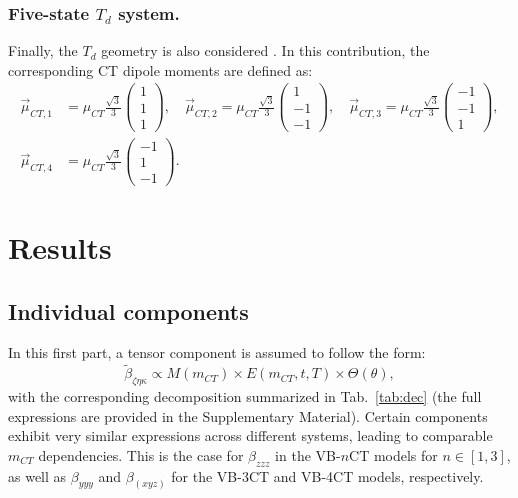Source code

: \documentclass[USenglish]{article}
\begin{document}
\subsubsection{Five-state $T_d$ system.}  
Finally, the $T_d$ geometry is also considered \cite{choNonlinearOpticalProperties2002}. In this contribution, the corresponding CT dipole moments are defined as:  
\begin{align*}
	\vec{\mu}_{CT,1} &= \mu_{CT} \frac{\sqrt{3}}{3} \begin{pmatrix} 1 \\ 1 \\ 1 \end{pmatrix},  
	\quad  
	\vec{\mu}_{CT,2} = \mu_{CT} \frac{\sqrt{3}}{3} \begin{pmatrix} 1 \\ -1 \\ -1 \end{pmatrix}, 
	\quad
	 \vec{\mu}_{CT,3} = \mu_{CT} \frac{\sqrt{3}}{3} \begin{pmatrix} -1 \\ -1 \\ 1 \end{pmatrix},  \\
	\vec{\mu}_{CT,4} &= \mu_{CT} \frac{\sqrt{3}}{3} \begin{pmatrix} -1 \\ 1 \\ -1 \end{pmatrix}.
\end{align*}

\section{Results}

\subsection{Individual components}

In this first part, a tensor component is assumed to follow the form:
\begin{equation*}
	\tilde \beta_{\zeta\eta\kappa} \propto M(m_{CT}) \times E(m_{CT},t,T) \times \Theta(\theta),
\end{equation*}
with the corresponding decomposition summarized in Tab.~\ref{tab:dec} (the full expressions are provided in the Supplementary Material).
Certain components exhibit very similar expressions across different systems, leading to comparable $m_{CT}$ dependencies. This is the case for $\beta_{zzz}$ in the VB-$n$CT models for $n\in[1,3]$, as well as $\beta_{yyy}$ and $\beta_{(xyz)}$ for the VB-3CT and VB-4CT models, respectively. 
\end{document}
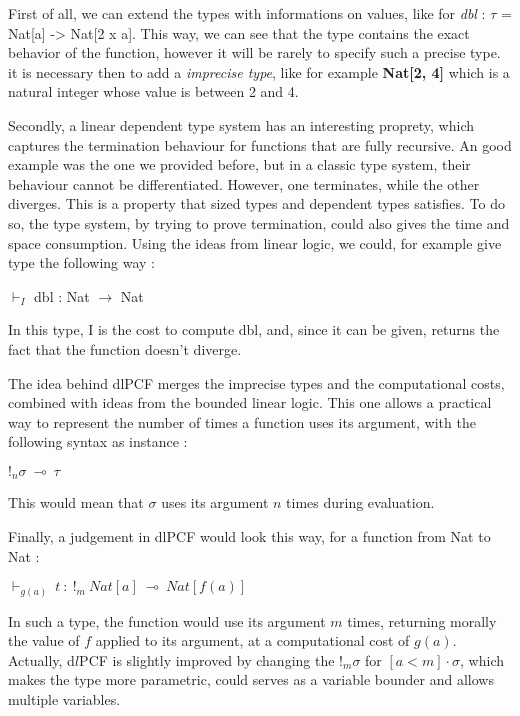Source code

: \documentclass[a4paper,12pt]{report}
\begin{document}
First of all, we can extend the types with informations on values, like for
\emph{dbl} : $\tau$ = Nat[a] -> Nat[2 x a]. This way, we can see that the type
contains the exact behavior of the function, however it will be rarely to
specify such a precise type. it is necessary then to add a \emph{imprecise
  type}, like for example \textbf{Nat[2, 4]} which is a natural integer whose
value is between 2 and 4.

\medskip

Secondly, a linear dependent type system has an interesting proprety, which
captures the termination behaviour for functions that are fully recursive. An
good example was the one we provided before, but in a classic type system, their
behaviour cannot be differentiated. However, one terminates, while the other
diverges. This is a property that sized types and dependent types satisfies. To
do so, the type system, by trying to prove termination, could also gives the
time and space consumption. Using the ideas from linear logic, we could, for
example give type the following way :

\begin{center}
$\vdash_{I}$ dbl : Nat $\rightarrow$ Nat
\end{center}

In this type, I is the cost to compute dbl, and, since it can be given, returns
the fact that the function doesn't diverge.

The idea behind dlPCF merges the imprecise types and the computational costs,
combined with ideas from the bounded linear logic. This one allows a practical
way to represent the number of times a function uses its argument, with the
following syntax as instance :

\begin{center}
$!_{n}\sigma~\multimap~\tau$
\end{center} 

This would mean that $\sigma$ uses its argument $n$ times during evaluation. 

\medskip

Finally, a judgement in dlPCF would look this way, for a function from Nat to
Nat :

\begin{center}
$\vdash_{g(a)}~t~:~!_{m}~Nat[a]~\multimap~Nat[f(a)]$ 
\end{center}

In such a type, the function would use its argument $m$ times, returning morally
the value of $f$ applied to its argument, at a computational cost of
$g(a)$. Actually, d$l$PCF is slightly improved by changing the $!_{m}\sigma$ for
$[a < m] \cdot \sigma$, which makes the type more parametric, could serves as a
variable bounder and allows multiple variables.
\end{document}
- - - -
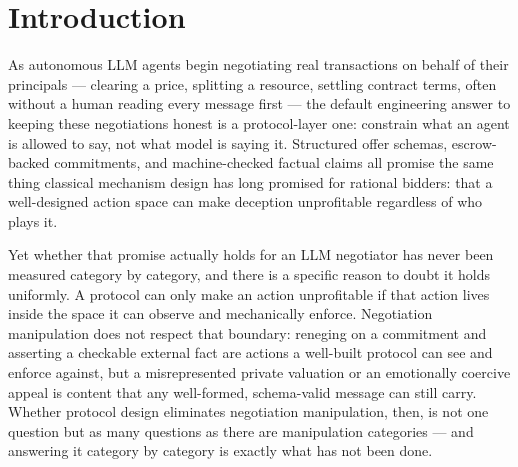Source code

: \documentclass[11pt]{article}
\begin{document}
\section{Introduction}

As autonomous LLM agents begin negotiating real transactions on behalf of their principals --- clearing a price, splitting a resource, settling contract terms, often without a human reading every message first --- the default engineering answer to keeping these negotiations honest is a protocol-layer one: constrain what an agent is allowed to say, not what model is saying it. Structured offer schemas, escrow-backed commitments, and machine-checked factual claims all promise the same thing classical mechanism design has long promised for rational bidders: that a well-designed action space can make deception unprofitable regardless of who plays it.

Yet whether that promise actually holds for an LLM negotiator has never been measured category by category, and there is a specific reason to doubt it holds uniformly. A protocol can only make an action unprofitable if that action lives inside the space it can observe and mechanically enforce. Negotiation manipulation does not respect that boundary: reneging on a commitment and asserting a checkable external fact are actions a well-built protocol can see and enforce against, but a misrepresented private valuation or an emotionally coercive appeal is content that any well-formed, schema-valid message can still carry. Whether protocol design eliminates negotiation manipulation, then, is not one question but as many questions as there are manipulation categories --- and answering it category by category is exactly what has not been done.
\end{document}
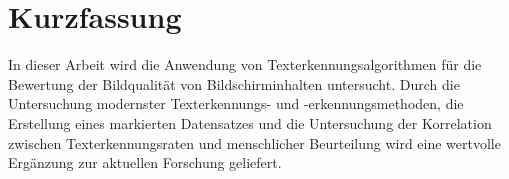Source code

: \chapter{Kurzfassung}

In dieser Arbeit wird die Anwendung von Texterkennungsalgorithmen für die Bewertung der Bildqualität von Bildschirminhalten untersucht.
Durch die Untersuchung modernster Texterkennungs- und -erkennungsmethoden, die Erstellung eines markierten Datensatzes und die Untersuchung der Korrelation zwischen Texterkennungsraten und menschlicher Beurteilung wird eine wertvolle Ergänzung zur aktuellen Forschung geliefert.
- - - -
### WHAT IS NEEDED
Search the entries above for "could". Return every line that has it.

### PROBLEM SOLUTION
do so, the type system, by trying to prove termination, could also gives the
time and space consumption. Using the ideas from linear logic, we could, for
$[a < m] \cdot \sigma$, which makes the type more parametric, could serves as a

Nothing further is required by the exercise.